Kremlin spokesman Dmitry Peskov told reporters Putin was closely involved in economic issues and that Russia could “talk confidently” of macroeconomic stability despite volatility in global markets driven by the conflict in the Middle East. Another meeting with government officials on the economy was expected this week, he said.
“Thanks to the measures being implemented by our government, we can confidently speak about macroeconomic stability and promising plans to modestly but steadily increase economic growth rates year after year,” Peskov said.
Russia’s $3 trillion economy, hit by the war in Ukraine, Western sanctions and high interest rates, contracted by 0.3% in the first quarter, marking its first quarterly decline since early 2023 after tax hikes at the start of the year and deep discounts on Russian oil linked to Western sanctions.

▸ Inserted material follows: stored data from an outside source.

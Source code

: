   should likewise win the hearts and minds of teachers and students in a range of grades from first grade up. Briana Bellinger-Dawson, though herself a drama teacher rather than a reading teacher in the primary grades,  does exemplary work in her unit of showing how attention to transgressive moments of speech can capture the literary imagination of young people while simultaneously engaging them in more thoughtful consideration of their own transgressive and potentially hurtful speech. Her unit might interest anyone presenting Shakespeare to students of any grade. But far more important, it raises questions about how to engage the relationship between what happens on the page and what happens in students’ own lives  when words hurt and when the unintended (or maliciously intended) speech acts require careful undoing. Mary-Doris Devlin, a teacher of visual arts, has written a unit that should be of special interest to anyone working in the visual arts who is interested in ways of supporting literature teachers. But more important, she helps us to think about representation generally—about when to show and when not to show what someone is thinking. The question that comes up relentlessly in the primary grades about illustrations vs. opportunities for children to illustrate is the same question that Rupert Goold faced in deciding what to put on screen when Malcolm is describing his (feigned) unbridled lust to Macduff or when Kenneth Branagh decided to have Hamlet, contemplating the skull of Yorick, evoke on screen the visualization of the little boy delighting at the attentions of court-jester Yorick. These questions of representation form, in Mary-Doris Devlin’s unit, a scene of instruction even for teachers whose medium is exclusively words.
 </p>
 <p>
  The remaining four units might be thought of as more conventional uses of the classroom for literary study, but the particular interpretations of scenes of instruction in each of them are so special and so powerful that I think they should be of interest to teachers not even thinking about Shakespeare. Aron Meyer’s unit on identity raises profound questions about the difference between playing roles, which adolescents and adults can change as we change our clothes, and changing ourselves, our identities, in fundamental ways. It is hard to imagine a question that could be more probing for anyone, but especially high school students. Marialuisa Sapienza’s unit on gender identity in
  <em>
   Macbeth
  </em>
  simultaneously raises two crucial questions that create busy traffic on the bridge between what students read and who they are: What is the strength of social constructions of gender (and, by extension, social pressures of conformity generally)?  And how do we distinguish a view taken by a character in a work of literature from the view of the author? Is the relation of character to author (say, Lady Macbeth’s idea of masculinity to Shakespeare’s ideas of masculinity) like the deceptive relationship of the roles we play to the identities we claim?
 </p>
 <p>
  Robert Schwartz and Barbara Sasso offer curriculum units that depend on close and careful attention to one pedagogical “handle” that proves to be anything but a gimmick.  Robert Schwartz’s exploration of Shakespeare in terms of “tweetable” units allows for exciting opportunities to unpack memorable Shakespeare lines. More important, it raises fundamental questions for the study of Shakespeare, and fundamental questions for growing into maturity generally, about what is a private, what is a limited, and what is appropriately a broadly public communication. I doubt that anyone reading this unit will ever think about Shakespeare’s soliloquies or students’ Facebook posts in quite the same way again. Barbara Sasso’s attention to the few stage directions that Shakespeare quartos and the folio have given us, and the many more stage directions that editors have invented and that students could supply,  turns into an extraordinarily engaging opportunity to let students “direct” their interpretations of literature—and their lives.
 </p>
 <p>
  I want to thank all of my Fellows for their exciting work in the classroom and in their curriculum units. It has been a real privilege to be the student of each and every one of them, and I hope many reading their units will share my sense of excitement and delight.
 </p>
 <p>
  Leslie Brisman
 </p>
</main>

Novak was vague about the government’s plans to boost growth, underlining that domestic consumer demand will remain its main driver. He said the e-commerce sector in Russia has grown by 2.5 times from 2022 to 2024 and that several other consumer-oriented sectors, including tourism and the ‘experience economy,’ which offers memorable interactions, have significant growth potential.
BUDGET CONSOLIDATION
In a surprise move, Novak said the ministry projected that the oil price used for calculating budget revenue would remain at $59 per barrel in 2026. The projected oil price equals the so-called “cut-off” price, which determines what share of the budget’s oil revenue goes to the fiscal reserve National Wealth Fund.
The oil price is expected to stay at $50 per barrel for the next three years although many analysts had said Russia could be among the main beneficiaries of a rise in oil prices after U.S. and Israeli attacks on Iran. The conservative oil price forecasts suggest the government wants to prevent its reserve fund from being depleted early, and to save any oil windfall for a rainy day.
Some analysts said the new forecasts are aimed at constraining state spending, which risks getting out of control after the budget deficit reached 2.5% of GDP in the first four months of the year, well above the full-year 1.6% target.
“It is possible that a more conservative forecast could become a factor for budget consolidation,” Raiffeisen analysts said.
Novak said unemployment, which remains at record lows and is seen as a major constraint on growth, is expected to stay between 2.3% and 2.4% of the workforce. Analysts took this as a sign the central bank will not be in a rush to lower its key interest rate from the current 14.5%.
“The combination of a lower economic growth forecast and simultaneously lower unemployment indicates expectations of maintaining rather tight monetary conditions in the Russian economy in the medium term. This, of course, does not inspire optimism,” Alfa Wealth analysts said.